● Work task
Produce a verbatim transcription of the records below, beginning at the line containing "在这种情况下，新产品产生损失的风险(远远)低于 0.1%，如分位数表所示。" and ending at the final line; include only those lines.

(Raw data)

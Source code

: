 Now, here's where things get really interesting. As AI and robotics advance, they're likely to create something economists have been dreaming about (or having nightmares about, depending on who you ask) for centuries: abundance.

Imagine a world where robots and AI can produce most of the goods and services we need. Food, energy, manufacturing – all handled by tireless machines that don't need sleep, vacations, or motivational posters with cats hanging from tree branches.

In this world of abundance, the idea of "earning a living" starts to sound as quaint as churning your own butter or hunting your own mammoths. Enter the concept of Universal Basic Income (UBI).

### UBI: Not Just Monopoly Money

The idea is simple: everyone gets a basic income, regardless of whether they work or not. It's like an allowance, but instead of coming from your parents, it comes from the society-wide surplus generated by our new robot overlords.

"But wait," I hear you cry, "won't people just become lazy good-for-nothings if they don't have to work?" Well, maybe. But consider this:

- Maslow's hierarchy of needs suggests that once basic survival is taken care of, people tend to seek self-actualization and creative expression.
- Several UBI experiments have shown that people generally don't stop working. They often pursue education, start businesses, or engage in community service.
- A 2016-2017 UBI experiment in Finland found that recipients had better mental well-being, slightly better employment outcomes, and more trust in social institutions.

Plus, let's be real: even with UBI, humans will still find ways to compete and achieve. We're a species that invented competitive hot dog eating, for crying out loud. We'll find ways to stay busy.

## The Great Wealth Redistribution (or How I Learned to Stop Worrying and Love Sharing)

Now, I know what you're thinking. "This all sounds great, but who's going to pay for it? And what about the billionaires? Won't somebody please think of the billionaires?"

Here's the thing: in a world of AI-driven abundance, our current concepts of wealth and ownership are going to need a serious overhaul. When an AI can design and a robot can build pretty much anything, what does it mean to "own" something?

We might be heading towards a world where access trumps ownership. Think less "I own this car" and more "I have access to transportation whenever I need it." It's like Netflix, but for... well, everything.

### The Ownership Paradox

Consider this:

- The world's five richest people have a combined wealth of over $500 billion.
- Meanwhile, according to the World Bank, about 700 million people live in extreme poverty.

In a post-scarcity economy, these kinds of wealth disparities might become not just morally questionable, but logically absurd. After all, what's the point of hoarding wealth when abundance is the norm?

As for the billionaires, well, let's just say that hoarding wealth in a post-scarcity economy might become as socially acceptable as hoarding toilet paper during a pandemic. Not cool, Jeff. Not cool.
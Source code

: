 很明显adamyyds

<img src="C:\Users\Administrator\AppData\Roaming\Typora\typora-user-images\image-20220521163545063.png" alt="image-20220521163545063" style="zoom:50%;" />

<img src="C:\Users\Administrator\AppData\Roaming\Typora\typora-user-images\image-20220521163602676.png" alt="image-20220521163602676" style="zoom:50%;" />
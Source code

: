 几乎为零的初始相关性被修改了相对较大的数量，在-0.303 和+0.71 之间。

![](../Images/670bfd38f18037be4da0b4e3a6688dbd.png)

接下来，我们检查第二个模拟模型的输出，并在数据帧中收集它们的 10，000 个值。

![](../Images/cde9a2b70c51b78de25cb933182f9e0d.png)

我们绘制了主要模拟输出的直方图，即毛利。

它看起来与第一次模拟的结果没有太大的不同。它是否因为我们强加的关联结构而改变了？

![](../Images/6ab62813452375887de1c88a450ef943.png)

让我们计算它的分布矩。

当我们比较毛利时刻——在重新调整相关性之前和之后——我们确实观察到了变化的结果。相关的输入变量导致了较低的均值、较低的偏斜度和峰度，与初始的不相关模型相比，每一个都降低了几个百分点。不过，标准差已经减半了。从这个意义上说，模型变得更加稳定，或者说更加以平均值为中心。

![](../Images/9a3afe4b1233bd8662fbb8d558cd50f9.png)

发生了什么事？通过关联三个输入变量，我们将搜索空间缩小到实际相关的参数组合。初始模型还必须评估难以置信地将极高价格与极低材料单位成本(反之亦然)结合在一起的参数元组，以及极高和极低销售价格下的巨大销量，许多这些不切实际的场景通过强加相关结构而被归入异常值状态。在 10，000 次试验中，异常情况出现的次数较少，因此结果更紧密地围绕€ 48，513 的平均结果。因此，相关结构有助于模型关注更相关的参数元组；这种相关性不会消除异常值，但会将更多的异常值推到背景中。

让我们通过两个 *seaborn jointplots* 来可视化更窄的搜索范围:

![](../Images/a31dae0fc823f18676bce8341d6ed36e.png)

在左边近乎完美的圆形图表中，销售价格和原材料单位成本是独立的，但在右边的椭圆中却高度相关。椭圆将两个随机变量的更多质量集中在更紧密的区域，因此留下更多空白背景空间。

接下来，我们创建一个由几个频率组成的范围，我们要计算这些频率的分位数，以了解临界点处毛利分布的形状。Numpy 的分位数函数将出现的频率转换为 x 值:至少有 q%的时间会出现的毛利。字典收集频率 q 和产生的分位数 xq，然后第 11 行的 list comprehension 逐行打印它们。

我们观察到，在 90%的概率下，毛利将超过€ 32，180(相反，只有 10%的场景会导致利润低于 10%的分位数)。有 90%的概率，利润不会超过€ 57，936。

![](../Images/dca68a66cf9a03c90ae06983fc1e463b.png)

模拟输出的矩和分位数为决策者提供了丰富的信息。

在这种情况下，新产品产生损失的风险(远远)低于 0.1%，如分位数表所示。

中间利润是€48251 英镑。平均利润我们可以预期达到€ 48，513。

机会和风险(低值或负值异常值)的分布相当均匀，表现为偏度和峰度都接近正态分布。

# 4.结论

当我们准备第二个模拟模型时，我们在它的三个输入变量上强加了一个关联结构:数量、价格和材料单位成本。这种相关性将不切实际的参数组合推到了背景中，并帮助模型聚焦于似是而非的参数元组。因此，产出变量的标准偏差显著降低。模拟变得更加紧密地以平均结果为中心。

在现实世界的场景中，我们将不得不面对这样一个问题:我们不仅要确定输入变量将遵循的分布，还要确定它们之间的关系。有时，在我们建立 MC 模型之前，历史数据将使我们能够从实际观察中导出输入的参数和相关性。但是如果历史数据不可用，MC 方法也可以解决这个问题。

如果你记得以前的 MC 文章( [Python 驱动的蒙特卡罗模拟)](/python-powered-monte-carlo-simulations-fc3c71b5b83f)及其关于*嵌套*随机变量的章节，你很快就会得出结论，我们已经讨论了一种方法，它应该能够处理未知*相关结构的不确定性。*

(End Raw data)

● The completed task
在这种情况下，新产品产生损失的风险(远远)低于 0.1%，如分位数表所示。

中间利润是€48251 英镑。平均利润我们可以预期达到€ 48，513。

机会和风险(低值或负值异常值)的分布相当均匀，表现为偏度和峰度都接近正态分布。

# 4.结论

当我们准备第二个模拟模型时，我们在它的三个输入变量上强加了一个关联结构:数量、价格和材料单位成本。这种相关性将不切实际的参数组合推到了背景中，并帮助模型聚焦于似是而非的参数元组。因此，产出变量的标准偏差显著降低。模拟变得更加紧密地以平均结果为中心。

在现实世界的场景中，我们将不得不面对这样一个问题:我们不仅要确定输入变量将遵循的分布，还要确定它们之间的关系。有时，在我们建立 MC 模型之前，历史数据将使我们能够从实际观察中导出输入的参数和相关性。但是如果历史数据不可用，MC 方法也可以解决这个问题。

如果你记得以前的 MC 文章( [Python 驱动的蒙特卡罗模拟)](/python-powered-monte-carlo-simulations-fc3c71b5b83f)及其关于*嵌套*随机变量的章节，你很快就会得出结论，我们已经讨论了一种方法，它应该能够处理未知*相关结构的不确定性。*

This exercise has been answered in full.